Extra Crunch members receive access to weekly “Dear Sophie” towers; use promo code ALCORN to purchase a one- or two-year subscription for 50% off.

Dear Sophie,

I’m a female industrialist who started my first startup a few months ago.

Once my startup gets off the foot — and as COVID-1 9 comes under control — I’d like to visit the United States to test the market and had a meeting with investors. Which visas would allow me to do that?

–Noteworthy in Nairobi

Dear Noteworthy,

Congratulations on founding your startup! There are many ways to engage with the U.S. startup ecosystem, and you can start now, even before you physically come to the United States.

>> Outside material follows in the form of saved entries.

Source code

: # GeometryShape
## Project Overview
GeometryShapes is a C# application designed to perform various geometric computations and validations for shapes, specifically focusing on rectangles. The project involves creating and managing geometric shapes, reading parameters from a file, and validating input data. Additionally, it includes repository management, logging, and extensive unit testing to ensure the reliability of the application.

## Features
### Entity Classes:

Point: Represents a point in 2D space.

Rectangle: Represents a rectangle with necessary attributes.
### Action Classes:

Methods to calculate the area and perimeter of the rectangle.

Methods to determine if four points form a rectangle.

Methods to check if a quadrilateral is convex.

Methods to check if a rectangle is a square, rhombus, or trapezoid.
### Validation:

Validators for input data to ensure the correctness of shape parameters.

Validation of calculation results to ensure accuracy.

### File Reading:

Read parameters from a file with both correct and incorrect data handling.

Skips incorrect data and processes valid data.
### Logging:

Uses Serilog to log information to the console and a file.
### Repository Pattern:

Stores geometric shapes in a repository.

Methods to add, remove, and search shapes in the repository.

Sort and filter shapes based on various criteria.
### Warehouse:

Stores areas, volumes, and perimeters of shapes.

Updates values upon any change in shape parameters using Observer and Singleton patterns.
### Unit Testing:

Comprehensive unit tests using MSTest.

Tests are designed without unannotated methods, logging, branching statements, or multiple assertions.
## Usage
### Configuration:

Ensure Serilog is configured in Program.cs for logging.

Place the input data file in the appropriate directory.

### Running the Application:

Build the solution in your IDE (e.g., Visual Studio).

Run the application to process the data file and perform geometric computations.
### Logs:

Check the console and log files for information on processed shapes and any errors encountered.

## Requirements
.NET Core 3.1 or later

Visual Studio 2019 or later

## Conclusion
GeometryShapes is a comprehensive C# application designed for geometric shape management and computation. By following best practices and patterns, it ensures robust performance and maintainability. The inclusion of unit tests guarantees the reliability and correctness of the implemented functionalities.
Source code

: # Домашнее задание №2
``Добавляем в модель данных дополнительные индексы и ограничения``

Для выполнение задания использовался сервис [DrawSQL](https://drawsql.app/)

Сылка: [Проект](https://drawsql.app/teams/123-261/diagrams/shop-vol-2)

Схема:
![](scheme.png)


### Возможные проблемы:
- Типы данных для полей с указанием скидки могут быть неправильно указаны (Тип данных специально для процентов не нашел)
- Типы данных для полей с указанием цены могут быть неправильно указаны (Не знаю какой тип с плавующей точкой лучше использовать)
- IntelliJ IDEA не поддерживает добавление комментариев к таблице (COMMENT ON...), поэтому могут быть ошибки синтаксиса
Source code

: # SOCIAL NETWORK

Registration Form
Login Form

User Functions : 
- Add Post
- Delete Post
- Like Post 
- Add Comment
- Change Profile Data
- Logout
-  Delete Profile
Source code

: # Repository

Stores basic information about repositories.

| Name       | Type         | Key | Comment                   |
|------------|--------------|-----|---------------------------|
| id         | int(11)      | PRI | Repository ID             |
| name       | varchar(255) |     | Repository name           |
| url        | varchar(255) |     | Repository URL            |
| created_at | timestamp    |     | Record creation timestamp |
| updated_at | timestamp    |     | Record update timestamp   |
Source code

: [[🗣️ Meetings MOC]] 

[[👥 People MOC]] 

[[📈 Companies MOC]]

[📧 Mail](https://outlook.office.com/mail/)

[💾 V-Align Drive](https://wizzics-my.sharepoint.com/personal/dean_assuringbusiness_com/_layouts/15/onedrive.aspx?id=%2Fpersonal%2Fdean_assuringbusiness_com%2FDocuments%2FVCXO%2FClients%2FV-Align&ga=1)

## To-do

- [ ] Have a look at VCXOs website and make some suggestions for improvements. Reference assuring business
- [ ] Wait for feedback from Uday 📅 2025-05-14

I recommend doing some research into the programs and resources offered to entrepreneurs like you through the U.S. Embassy and Consulates near you in your different countries. I recently interviewed Lilly Wahl-Tuco, a foreign service officer who has worked for the U.S. Department of State for 15 years, on my podcast.

Wahl-Tuco discussed some of the State Department riches — including platforms, contenders and concessions — to be accessible by U.S. embassies and consulates for financiers living in the area.

A composite image of immigration law attorney Sophie Alcorn in front of a background with a TechCrunch logo.

Image Credits: Joanna Buniak/ Sophie Alcorn( opens in a brand-new window )

Serving as the first Environment, Science, Technology and Health( ESTH ) patrolman at the U.S. Embassy in Bosnia and Herzegovina in 2015, Wahl-Tuco was tasked with energizing the financiers of Bosnia. After she traveled all over the country, seeing every incubator and find several financiers, Wahl-Tuco said she was surprised that most of the people she talked with didn’t know about the resources that the U.S. government offers through its embassies.

She recommends that financiers reach out, structure and do online research to figure out what’s offered in their country or even though they are other foreign embassies furnish resources and programs aimed at providing entrepreneurs.

Wahl-Tuco likewise was argued that financiers reach out to their neighbourhood U.S. Embassy. For example, you can contact the U.S. Embassy in Kenya to find out if you can discuss your startup and business schedule with an ESTH officer( if there is one) or someone else there. Connecting with embassy personnel can open up numerous opportunities.